Action item = Set down all of the data that follows word for word, without the images.

═════ Information given ═════

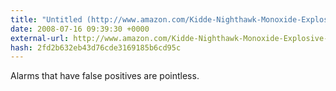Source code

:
 ```yaml
---
title: "Untitled (http://www.amazon.com/Kidde-Nighthawk-Monoxide-Explosive-KN-COEG-3/dp/B0002EVNJ6?tag=533633855-20)"
date: 2008-07-16 09:39:30 +0000
external-url: http://www.amazon.com/Kidde-Nighthawk-Monoxide-Explosive-KN-COEG-3/dp/B0002EVNJ6?tag=533633855-20
hash: 2fd2b632eb43d76cde3169185b6cd95c
---
```


Alarms that have false positives are pointless. 
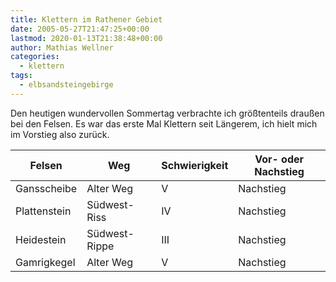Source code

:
 ```yaml
---
title: Klettern im Rathener Gebiet
date: 2005-05-27T21:47:25+00:00
lastmod: 2020-01-13T21:38:48+00:00
author: Mathias Wellner
categories:
  - klettern
tags:
  - elbsandsteingebirge
---
```

Den heutigen wundervollen Sommertag verbrachte ich größtenteils draußen bei den Felsen. Es war das erste Mal Klettern seit Längerem, ich hielt mich im Vorstieg also zurück. 
<!--more-->

<table class="table table-striped">
  <thead class="thead-inverse">
    <tr>
      <th>Felsen</th>
      <th>Weg</th>
      <th>Schwierigkeit</th>
      <th>Vor- oder Nachstieg</th>
    </tr>
  </thead>
  <tbody>
    <tr>
      <td>Gansscheibe</td>    
      <td>Alter Weg</td>    
      <td>V</td>    
      <td>Nachstieg</td>
    </tr>  
    <tr>
      <td>Plattenstein</td>
      <td>Südwest-Riss</td>    
      <td>IV</td>    
      <td>Nachstieg</td>
    </tr>  
    <tr>
      <td>Heidestein</td>    
      <td>Südwest-Rippe</td>    
      <td>III</td>    
      <td>Nachstieg</td>
    </tr>  
    <tr>
      <td>Gamrigkegel</td>    
      <td>Alter Weg</td>    
      <td>V</td>    
      <td>Nachstieg</td>
    </tr>
  </tbody>
</table>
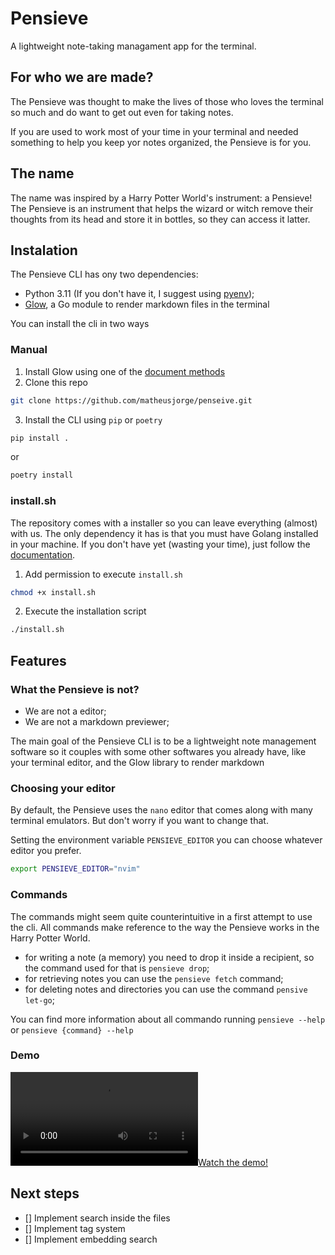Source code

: # Pensieve

A lightweight note-taking managament app for the terminal.

## For who we are made?

The Pensieve was thought to make the lives of those who loves the terminal so much and do want to get out even for taking notes. 

If you are used to work most of your time in your terminal and needed something to help you keep yor notes organized, the Pensieve is for you.

## The name
The name was inspired by a Harry Potter World's instrument: a Pensieve!
The Pensieve is an instrument that helps the wizard or witch remove their thoughts from its head and store it in bottles, so they can access it latter.

## Instalation
The Pensieve CLI has ony two dependencies:
- Python 3.11 (If you don't have it, I suggest using [pyenv](https://github.com/pyenv/pyenv));
- [Glow](https://github.com/charmbracelet/glow), a Go module to render markdown files in the terminal

You can install the cli in two ways

### Manual

1. Install Glow using one of the [document methods](https://github.com/charmbracelet/glow#installation)
2. Clone this repo

```sh
git clone https://github.com/matheusjorge/penseive.git
```

3. Install the CLI using `pip` or `poetry`

```sh
pip install .
```

or

```sh
poetry install
```

### install.sh

The repository comes with a installer so you can leave everything (almost) with us. The only dependency it has is that you must have Golang installed in your machine. If you don't have yet (wasting your time), just follow the [documentation](https://go.dev/dl/).

1. Add permission to execute `install.sh`

```sh
chmod +x install.sh
```

2. Execute the installation script

```sh
./install.sh
```

## Features

### What the Pensieve is not?

- We are not a editor;
- We are not a markdown previewer;

The main goal of the Pensieve CLI is to be a lightweight note management software so it couples with some other softwares you already have, like your terminal editor, and the Glow library to render markdown

### Choosing your editor

By default, the Pensieve uses the `nano` editor that comes along with many terminal emulators. But don't worry if you want to change that.

Setting the environment variable `PENSIEVE_EDITOR` you can choose whatever editor you prefer.

```sh
export PENSIEVE_EDITOR="nvim"
```

### Commands

The commands might seem quite counterintuitive in a first attempt to use the cli. All commands make reference to the way the Pensieve works in the Harry Potter World.

- for writing a note (a memory) you need to drop it inside a recipient, so the command used for that is `pensieve drop`;
- for retrieving notes you can use the `pensieve fetch` command;
- for deleting notes and directories you can use the command `pensive let-go`;

You can find more information about all commando running `pensieve --help` or `pensieve {command} --help`

### Demo

[![Watch the demo!](https://github.com/matheusjorge/penseive/blob/main/media/pensieve_demo.mov)](https://github.com/matheusjorge/penseive/blob/main/media/pensieve_demo.mov)

## Next steps

- [] Implement search inside the files
- [] Implement tag system
- [] Implement embedding search
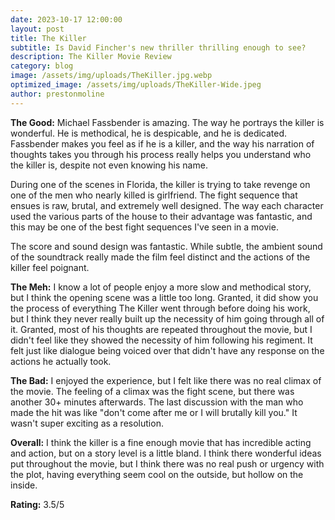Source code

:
 ```yaml
---
date: 2023-10-17 12:00:00
layout: post
title: The Killer
subtitle: Is David Fincher's new thriller thrilling enough to see?
description: The Killer Movie Review
category: blog
image: /assets/img/uploads/TheKiller.jpg.webp
optimized_image: /assets/img/uploads/TheKiller-Wide.jpeg
author: prestonmoline
---
```


**The Good:**
Michael Fassbender is amazing. The way he portrays the killer is wonderful. He is methodical, he is despicable, and he is dedicated. Fassbender makes you feel as if he is a killer, and the way his narration of thoughts takes you through his process really helps you understand who the killer is, despite not even knowing his name.


During one of the scenes in Florida, the killer is trying to take revenge on one of the men who nearly killed is girlfriend. The fight sequence that ensues is raw, brutal, and extremely well designed. The way each character used the various parts of the house to their advantage was fantastic, and this may be one of the best fight sequences I've seen in a movie.


The score and sound design was fantastic. While subtle, the ambient sound of the soundtrack really made the film feel distinct and the actions of the killer feel poignant.


**The Meh:**
I know a lot of people enjoy a more slow and methodical story, but I think the opening scene was a little too long. Granted, it did show you the process of everything The Killer went through before doing his work, but I think they never really built up the necessity of him going through all of it. Granted, most of his thoughts are repeated throughout the movie, but I didn't feel like they showed the necessity of him following his regiment. It felt just like dialogue being voiced over that didn't have any response on the actions he actually took.


**The Bad:**
I enjoyed the experience, but I felt like there was no real climax of the movie. The feeling of a climax was the fight scene, but there was another 30+ minutes afterwards. The last discussion with the man who made the hit was like "don't come after me or I will brutally kill you." It wasn't super exciting as a resolution.


**Overall:**
I think the killer is a fine enough movie that has incredible acting and action, but on a story level is a little bland. I think there wonderful ideas put throughout the movie, but I think there was no real push or urgency with the plot, having everything seem cool on the outside, but hollow on the inside.


**Rating:**
3.5/5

═════

Completed task =
Source code

:
 ```yaml
---
title: "Untitled (http://www.amazon.com/Kidde-Nighthawk-Monoxide-Explosive-KN-COEG-3/dp/B0002EVNJ6?tag=533633855-20)"
date: 2008-07-16 09:39:30 +0000
external-url: http://www.amazon.com/Kidde-Nighthawk-Monoxide-Explosive-KN-COEG-3/dp/B0002EVNJ6?tag=533633855-20
hash: 2fd2b632eb43d76cde3169185b6cd95c
---
```


Alarms that have false positives are pointless. 
Source code

:
 ```yaml
---
title: Klettern im Rathener Gebiet
date: 2005-05-27T21:47:25+00:00
lastmod: 2020-01-13T21:38:48+00:00
author: Mathias Wellner
categories:
  - klettern
tags:
  - elbsandsteingebirge
---
```

Den heutigen wundervollen Sommertag verbrachte ich größtenteils draußen bei den Felsen. Es war das erste Mal Klettern seit Längerem, ich hielt mich im Vorstieg also zurück. 
<!--more-->

<table class="table table-striped">
  <thead class="thead-inverse">
    <tr>
      <th>Felsen</th>
      <th>Weg</th>
      <th>Schwierigkeit</th>
      <th>Vor- oder Nachstieg</th>
    </tr>
  </thead>
  <tbody>
    <tr>
      <td>Gansscheibe</td>    
      <td>Alter Weg</td>    
      <td>V</td>    
      <td>Nachstieg</td>
    </tr>  
    <tr>
      <td>Plattenstein</td>
      <td>Südwest-Riss</td>    
      <td>IV</td>    
      <td>Nachstieg</td>
    </tr>  
    <tr>
      <td>Heidestein</td>    
      <td>Südwest-Rippe</td>    
      <td>III</td>    
      <td>Nachstieg</td>
    </tr>  
    <tr>
      <td>Gamrigkegel</td>    
      <td>Alter Weg</td>    
      <td>V</td>    
      <td>Nachstieg</td>
    </tr>
  </tbody>
</table>
Source code

: # Pensieve

A lightweight note-taking managament app for the terminal.

## For who we are made?

The Pensieve was thought to make the lives of those who loves the terminal so much and do want to get out even for taking notes. 

If you are used to work most of your time in your terminal and needed something to help you keep yor notes organized, the Pensieve is for you.

## The name
The name was inspired by a Harry Potter World's instrument: a Pensieve!
The Pensieve is an instrument that helps the wizard or witch remove their thoughts from its head and store it in bottles, so they can access it latter.

## Instalation
The Pensieve CLI has ony two dependencies:
- Python 3.11 (If you don't have it, I suggest using [pyenv](https://github.com/pyenv/pyenv));
- [Glow](https://github.com/charmbracelet/glow), a Go module to render markdown files in the terminal

You can install the cli in two ways

### Manual

1. Install Glow using one of the [document methods](https://github.com/charmbracelet/glow#installation)
2. Clone this repo

```sh
git clone https://github.com/matheusjorge/penseive.git
```

3. Install the CLI using `pip` or `poetry`

```sh
pip install .
```

or

```sh
poetry install
```

### install.sh

The repository comes with a installer so you can leave everything (almost) with us. The only dependency it has is that you must have Golang installed in your machine. If you don't have yet (wasting your time), just follow the [documentation](https://go.dev/dl/).

1. Add permission to execute `install.sh`

```sh
chmod +x install.sh
```

2. Execute the installation script

```sh
./install.sh
```

## Features

### What the Pensieve is not?

- We are not a editor;
- We are not a markdown previewer;

The main goal of the Pensieve CLI is to be a lightweight note management software so it couples with some other softwares you already have, like your terminal editor, and the Glow library to render markdown

### Choosing your editor

By default, the Pensieve uses the `nano` editor that comes along with many terminal emulators. But don't worry if you want to change that.

Setting the environment variable `PENSIEVE_EDITOR` you can choose whatever editor you prefer.

```sh
export PENSIEVE_EDITOR="nvim"
```

### Commands

The commands might seem quite counterintuitive in a first attempt to use the cli. All commands make reference to the way the Pensieve works in the Harry Potter World.

- for writing a note (a memory) you need to drop it inside a recipient, so the command used for that is `pensieve drop`;
- for retrieving notes you can use the `pensieve fetch` command;
- for deleting notes and directories you can use the command `pensive let-go`;

You can find more information about all commando running `pensieve --help` or `pensieve {command} --help`

### Demo

[![Watch the demo!](https://github.com/matheusjorge/penseive/blob/main/media/pensieve_demo.mov)](https://github.com/matheusjorge/penseive/blob/main/media/pensieve_demo.mov)

## Next steps

- [] Implement search inside the files
- [] Implement tag system
- [] Implement embedding search
Source code

:
 ```yaml
---
date: 2023-10-17 12:00:00
layout: post
title: The Killer
subtitle: Is David Fincher's new thriller thrilling enough to see?
description: The Killer Movie Review
category: blog
image: /assets/img/uploads/TheKiller.jpg.webp
optimized_image: /assets/img/uploads/TheKiller-Wide.jpeg
author: prestonmoline
---
```


**The Good:**
Michael Fassbender is amazing. The way he portrays the killer is wonderful. He is methodical, he is despicable, and he is dedicated. Fassbender makes you feel as if he is a killer, and the way his narration of thoughts takes you through his process really helps you understand who the killer is, despite not even knowing his name.


During one of the scenes in Florida, the killer is trying to take revenge on one of the men who nearly killed is girlfriend. The fight sequence that ensues is raw, brutal, and extremely well designed. The way each character used the various parts of the house to their advantage was fantastic, and this may be one of the best fight sequences I've seen in a movie.


The score and sound design was fantastic. While subtle, the ambient sound of the soundtrack really made the film feel distinct and the actions of the killer feel poignant.


**The Meh:**
I know a lot of people enjoy a more slow and methodical story, but I think the opening scene was a little too long. Granted, it did show you the process of everything The Killer went through before doing his work, but I think they never really built up the necessity of him going through all of it. Granted, most of his thoughts are repeated throughout the movie, but I didn't feel like they showed the necessity of him following his regiment. It felt just like dialogue being voiced over that didn't have any response on the actions he actually took.


**The Bad:**
I enjoyed the experience, but I felt like there was no real climax of the movie. The feeling of a climax was the fight scene, but there was another 30+ minutes afterwards. The last discussion with the man who made the hit was like "don't come after me or I will brutally kill you." It wasn't super exciting as a resolution.


**Overall:**
I think the killer is a fine enough movie that has incredible acting and action, but on a story level is a little bland. I think there wonderful ideas put throughout the movie, but I think there was no real push or urgency with the plot, having everything seem cool on the outside, but hollow on the inside.


**Rating:**
3.5/5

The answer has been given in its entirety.